Teach Us to Want: Longing, Ambition and the Life of Faith
Jen Pollock Michel
IVP Books, 2014
221 pp., 17.95
Teach Us to Want
When I was in seventh grade, I used some birthday money to buy my first journal. It was small, spiral-bound, made of recycled materials (I was a burgeoning environmentalist), and had a soccer-playing puppy of the Hello Kitty variety stamped on the front. It came with a small silver lock and two tiny keys, which I lost within the first week of purchase; I had to resort to using the long piece of my pen's cap to jimmy the lock open. Day after day I poured my prepubescent heart out onto those brown recycled-paper pages. How competitive soccer was going, weekend plans with friends, and all about that guy in my first-period drama class. With the turn of the page not only would my handwriting change from loopy squiggles to linear scratches, but my desires would oscillate. It was the most important thing of my life that I got to dance with that guy at the fall dance. Then it was the most important thing of my life that I made the school soccer team. Then the most important thing was that I brought up my grade in history.
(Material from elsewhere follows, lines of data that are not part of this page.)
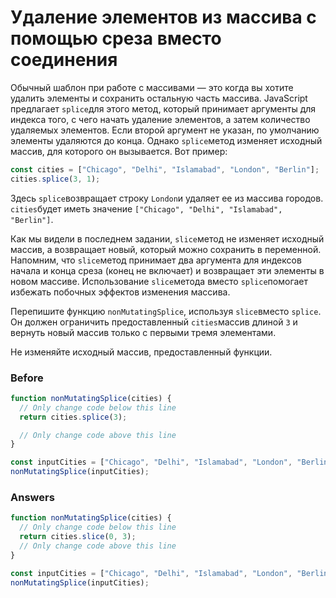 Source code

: # Удаление элементов из массива с помощью среза вместо соединения
Обычный шаблон при работе с массивами — это когда вы хотите удалить элементы и сохранить остальную часть массива. JavaScript предлагает `splice`для этого метод, который принимает аргументы для индекса того, с чего начать удаление элементов, а затем количество удаляемых элементов. Если второй аргумент не указан, по умолчанию элементы удаляются до конца. Однако `splice`метод изменяет исходный массив, для которого он вызывается. Вот пример:
```javascript
const cities = ["Chicago", "Delhi", "Islamabad", "London", "Berlin"];
cities.splice(3, 1);
```
Здесь `splice`возвращает строку `London`и удаляет ее из массива городов. `cities`будет иметь значение `["Chicago", "Delhi", "Islamabad", "Berlin"]`.

Как мы видели в последнем задании, `slice`метод не изменяет исходный массив, а возвращает новый, который можно сохранить в переменной. Напомним, что `slice`метод принимает два аргумента для индексов начала и конца среза (конец не включает) и возвращает эти элементы в новом массиве. Использование `slice`метода вместо `splice`помогает избежать побочных эффектов изменения массива.

Перепишите функцию `nonMutatingSplice`, используя `slice`вместо `splice`. Он должен ограничить предоставленный `cities`массив длиной `3` и вернуть новый массив только с первыми тремя элементами.

Не изменяйте исходный массив, предоставленный функции.
### Before
```javascript
function nonMutatingSplice(cities) {
  // Only change code below this line
  return cities.splice(3);

  // Only change code above this line
}

const inputCities = ["Chicago", "Delhi", "Islamabad", "London", "Berlin"];
nonMutatingSplice(inputCities);
```
### Answers
```javascript
function nonMutatingSplice(cities) {
  // Only change code below this line
  return cities.slice(0, 3);
  // Only change code above this line
}

const inputCities = ["Chicago", "Delhi", "Islamabad", "London", "Berlin"];
nonMutatingSplice(inputCities);
```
I was madly in love with that guy, until I met this new guy.
Unearthing this journal in a dusty box stored on a shelf in the garage, I found myself engrossed in a past that read more like an after-school special than an average junior high experience in the Northern California suburbs. It was fascinating to be reintroduced to a me that didn't know me yet. A me that penned my life across the pages and pinned my heart onto whichever silver cloud happened to be floating past in that moment.
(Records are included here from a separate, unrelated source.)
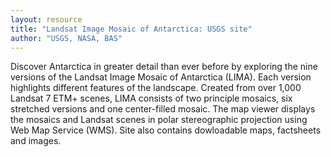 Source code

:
```yaml
---
layout: resource
title: "Landsat Image Mosaic of Antarctica: USGS site"
author: "USGS, NASA, BAS"
---
```


Discover Antarctica in greater detail than ever before by exploring the nine versions of the Landsat Image Mosaic of Antarctica (LIMA). Each version highlights different features of the landscape. Created from over 1,000 Landsat 7 ETM+ scenes, LIMA consists of two principle mosaics, six stretched versions and one center-filled mosaic. The map viewer displays the mosaics and Landsat scenes in polar stereographic projection using Web Map Service (WMS). Site also contains dowloadable maps, factsheets and images.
I have a somewhat more respectable journal now. It's a Moleskine because that's what all the writers at the cool table use. And it's purple because sometimes your favorite color doesn't change from junior high. I write in my neat grownup handwriting of how it is the most important thing in my life that I get better at this stay-at-home parent gig. It is the most important thing in my life that we get that house. It is the most important thing in my life that I blog. That I write. That I network. That my marriage gets stronger. That I don't unintentionally ruin my kids. That I am prioritizing quiet time with the Lord. The specifics of my life have changed drastically—I finally got those braces off and did eventually find the one and am living some sort of haphazard happily ever after—but still, day after day, there are my desires bleeding from my heart onto the page in blue ballpoint ink.
"Desire is primal: to be human is to want," writes Jen Pollock Michel in the opening chapter of her praiseworthy new book Teach Us to Want. Certainly this is not new information, but in this compelling book that masterfully interweaves juicy personal narrative, scholarly research, and solid biblical exegesis, Michel builds a case for the importance of examining desire's many facets: "Desire is the powerful subtext of our lives. It determines our decisions. This is why we need to pay attention to it."
With grace and humor, she bravely bares her own stories of struggle with wanting and loss, hope and doubt. Her vulnerability elicits the reader's trust. Here is a worthy and compassionate guide to join on this important journey; Michel helps us distinguish between What do I want? and What does God want for me?
Using the Lord's Prayer as a rubric to frame our naked wanting, the reader is invited to consider Jesus' language of prayer as a way of realigning our hearts with God's purposes and priorities. These "are words we pray, not always because we believe them but because we want to believe them." Our desires, though warped by our sin, have been placed in us by God, and it is his desire to recalibrate our hearts for the glory of his kingdom. Though it would be easy to float off in many divergent theoretical theological directions, the book stays grounded through relatable stories and practical application.
One of the things I found myself appreciating most about Teach Us to Want is that Michel does not shy away from the dark and difficult side of desire in our selfish ambition or disappointment in God's provision, nor does she attempt to offer "tidy answers for what remains inexplicably messy and complex." She's not a used car salesman trying to dress up the "problem" of our wanting and repackage it for us as consumers. She does not attempt the role of smooth-speaking political pundit spinning the situation at hand into a more favorable scenario. Rather, she gives space to breathe in the tension of God being good even when life is not.
Michel has attempted no small task here. Were this a thick, linen-bound tome titled "Theology of Desire," I would likely still read it, though I would not be recommending it to every person in my general acquaintance as I do now. Though there is a consistent thread throughout, there were parts of the book that felt a bit disjointed—understandable, considering both the breadth and depth she is attempting to cover in just over two hundred pages. This is the kind of book you set down not because it has lost your interest, but because you need time to soak in its profound intricacy.